WORK TO BE COMPLETED: Look through the entries for the string "procesar" and copy every line where it shows up.
╭──
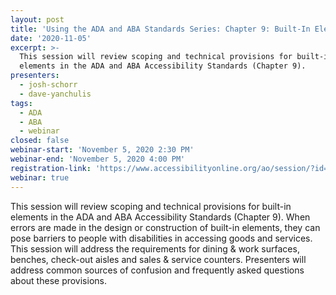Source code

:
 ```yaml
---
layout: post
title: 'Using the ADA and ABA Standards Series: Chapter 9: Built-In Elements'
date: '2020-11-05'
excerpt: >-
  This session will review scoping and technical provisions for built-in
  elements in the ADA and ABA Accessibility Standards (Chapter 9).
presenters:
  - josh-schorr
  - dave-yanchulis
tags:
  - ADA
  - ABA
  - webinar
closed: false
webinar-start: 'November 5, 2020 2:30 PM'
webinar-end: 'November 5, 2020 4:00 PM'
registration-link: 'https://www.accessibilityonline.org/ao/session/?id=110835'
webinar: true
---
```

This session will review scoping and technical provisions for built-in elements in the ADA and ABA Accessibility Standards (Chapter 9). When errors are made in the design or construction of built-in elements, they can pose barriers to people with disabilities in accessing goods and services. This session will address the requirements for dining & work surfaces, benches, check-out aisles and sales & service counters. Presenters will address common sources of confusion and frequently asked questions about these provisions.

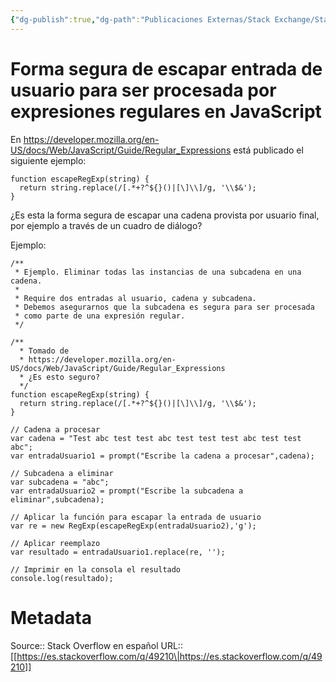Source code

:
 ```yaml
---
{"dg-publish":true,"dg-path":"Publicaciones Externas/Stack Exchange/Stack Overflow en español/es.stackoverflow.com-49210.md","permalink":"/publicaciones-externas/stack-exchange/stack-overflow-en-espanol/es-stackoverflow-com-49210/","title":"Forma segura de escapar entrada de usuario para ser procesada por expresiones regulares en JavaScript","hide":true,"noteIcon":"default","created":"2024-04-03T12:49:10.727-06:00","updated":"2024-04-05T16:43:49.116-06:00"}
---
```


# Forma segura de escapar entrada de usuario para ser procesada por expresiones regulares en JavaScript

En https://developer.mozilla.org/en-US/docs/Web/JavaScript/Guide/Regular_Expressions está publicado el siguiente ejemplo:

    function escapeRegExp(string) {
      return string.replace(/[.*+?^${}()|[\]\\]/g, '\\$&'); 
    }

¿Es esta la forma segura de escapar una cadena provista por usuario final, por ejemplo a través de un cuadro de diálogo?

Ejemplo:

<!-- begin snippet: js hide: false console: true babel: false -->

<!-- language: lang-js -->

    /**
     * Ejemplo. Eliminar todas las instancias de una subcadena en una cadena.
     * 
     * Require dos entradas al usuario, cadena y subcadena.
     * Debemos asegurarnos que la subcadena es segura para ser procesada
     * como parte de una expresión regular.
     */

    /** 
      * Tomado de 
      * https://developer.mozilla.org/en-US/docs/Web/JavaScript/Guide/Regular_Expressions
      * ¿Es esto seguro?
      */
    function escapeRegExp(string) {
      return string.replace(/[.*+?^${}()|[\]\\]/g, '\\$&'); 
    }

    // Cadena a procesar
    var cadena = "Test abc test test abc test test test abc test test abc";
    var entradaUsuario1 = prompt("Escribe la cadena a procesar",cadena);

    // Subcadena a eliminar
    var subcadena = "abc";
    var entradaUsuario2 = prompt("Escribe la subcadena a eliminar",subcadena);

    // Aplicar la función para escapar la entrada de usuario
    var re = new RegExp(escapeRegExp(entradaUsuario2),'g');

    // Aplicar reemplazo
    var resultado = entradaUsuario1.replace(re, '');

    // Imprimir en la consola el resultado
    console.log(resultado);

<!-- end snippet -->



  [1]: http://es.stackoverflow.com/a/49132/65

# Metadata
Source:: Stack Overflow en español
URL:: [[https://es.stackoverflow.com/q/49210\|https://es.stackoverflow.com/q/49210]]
╰──
╭──
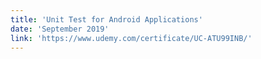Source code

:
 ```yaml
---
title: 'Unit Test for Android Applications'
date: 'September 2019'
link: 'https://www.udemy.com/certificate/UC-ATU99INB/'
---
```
╰──
EXPECTED ANSWER:
    // Cadena a procesar
    var entradaUsuario1 = prompt("Escribe la cadena a procesar",cadena);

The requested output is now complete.